Meta Learning

Artificial Neural Networks are effective when there are large datasets and they can be trained on IID sampling until convergence, but without those two conditions they are prone to over-fitting and catastrophic forgetting. Gradient-based meta-learning successfully extracts a high-level structure of the problem that is stationary. It requires a meta-dataset, a dataset of datasets that can be trained using a few samples without over-fitting. It can also reduce risks of forgetting with continual learning problems.

[Javed, 2019]

Build

To build a gradient-based meta-learner, we require a meta-objective (a function minimized during meta-training), and meta-parameters (the parameters needed to perform the meta-training.

MAML is an example of this kind of training. In the case of MAML, it learns the initiation of a neural network that performs well with few-shot learning.

Other approaches is to learn an encoder that transforms input data to a vector representation. Meta-learning can also learn the learning rates, an update rule, a causal structure, or the complete learning algorithm.
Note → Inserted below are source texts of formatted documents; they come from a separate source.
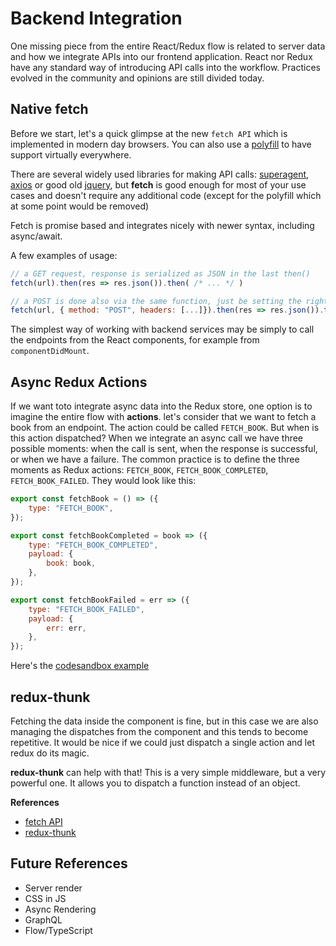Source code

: # Backend Integration
One missing piece from the entire React/Redux flow is related to server data and how we integrate APIs into our frontend application. React nor Redux have any standard way of introducing API calls into the workflow. Practices evolved in the community and opinions are still divided today.

## Native fetch
Before we start, let's a quick glimpse at the new `fetch API` which is implemented in modern day browsers. You can also use a [polyfill](https://github.com/github/fetch) to have support virtually everywhere.

There are several widely used libraries for making API calls: [superagent](https://github.com/visionmedia/superagent), [axios](https://github.com/axios/axios) or good old [jquery](https://jquery.com/), but **fetch** is good enough for most of your use cases and doesn't require any additional code (except for the polyfill which at some point would be removed)

Fetch is promise based and integrates nicely with newer syntax, including async/await.

A few examples of usage:
```javascript
// a GET request, response is serialized as JSON in the last then()
fetch(url).then(res => res.json()).then( /* ... */ ) 

// a POST is done also via the same function, just be setting the right headers/method
fetch(url, { method: "POST", headers: [...]}).then(res => res.json()).then( /* ... */ ) 
```

The simplest way of working with backend services may be simply to call the endpoints from the React components, for example from `componentDidMount`.

## Async Redux Actions
If we want toto integrate async data into the Redux store, one option is to imagine the entire flow with **actions**. let's consider that we want to fetch a book from an endpoint. The action could be called `FETCH_BOOK`. But when is this action dispatched? When we integrate an async call we have three possible moments: when the call is sent, when the response is successful, or when we have a failure. The common practice is to define the three moments as Redux actions: `FETCH_BOOK`, `FETCH_BOOK_COMPLETED`, `FETCH_BOOK_FAILED`. They would look like this:
```javascript
export const fetchBook = () => ({
    type: "FETCH_BOOK",
});

export const fetchBookCompleted = book => ({
    type: "FETCH_BOOK_COMPLETED",
    payload: {
        book: book,
    },
});

export const fetchBookFailed = err => ({
    type: "FETCH_BOOK_FAILED",
    payload: {
        err: err,
    },
});
```

Here's the [codesandbox example](https://codesandbox.io/s/ppkmw39yz7)

## redux-thunk
Fetching the data inside the component is fine, but in this case we are also managing the dispatches from the component and this tends to become repetitive. It would be nice if we could just dispatch a single action and let redux do its magic.

**redux-thunk** can help with that! This is a very simple middleware, but a very powerful one. It allows you to dispatch a function instead of an object.

**References**
* [fetch API](https://developer.mozilla.org/en-US/docs/Web/API/Fetch_API)
* [redux-thunk](https://github.com/reduxjs/redux-thunk)

## Future References
* Server render
* CSS in JS
* Async Rendering
* GraphQL
* Flow/TypeScript
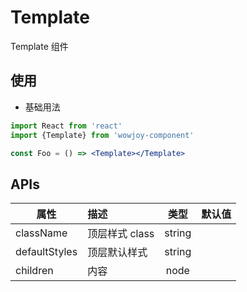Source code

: # Template

Template 组件

## 使用

- 基础用法

```jsx
import React from 'react'
import {Template} from 'wowjoy-component'

const Foo = () => <Template></Template>
```

## APIs

| 属性          | 描述           |  类型  | 默认值 |
| ------------- | :------------- | :----: | :----: |
| className     | 顶层样式 class | string |        |
| defaultStyles | 顶层默认样式   | string |        |
| children      | 内容           |  node  |        |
The meta-objective can also be trained to minimize second-order metrics like catastrophic forgetting.

[Javed, 2019]

MRCL

MRCL is significantly better for incremental learning than MAML. MAML only maximizes generalization and fast adaptation, but MRCL minimizes interference.

Interference, in an incremental learning context, refers to interfering with past memories, forgetting older learning when applying incremental updates.

[Javed, 2019]

Generalization

Generalizing machine learning methods can be less effective when working beyond the training distribution. A test set that is sampled from the training data often provides the same concepts in both the training and test data.

A more general approach would find patterns and adapt them through transfer learning. In this way, instead of learning from scratch, the algorithm is learning which distributions match and how to adapt them for fine tuning.

[Bengio, 2019]

Causal Meta Learning

If we can discover causal variables and how they are related to each other, we can more-successfully apply learned distributions to data. We do this by either performing interventions (comparing actual outcomes for each value of the variable), or imagining them (applying a scenario where the value would be different, even if this has not been observed).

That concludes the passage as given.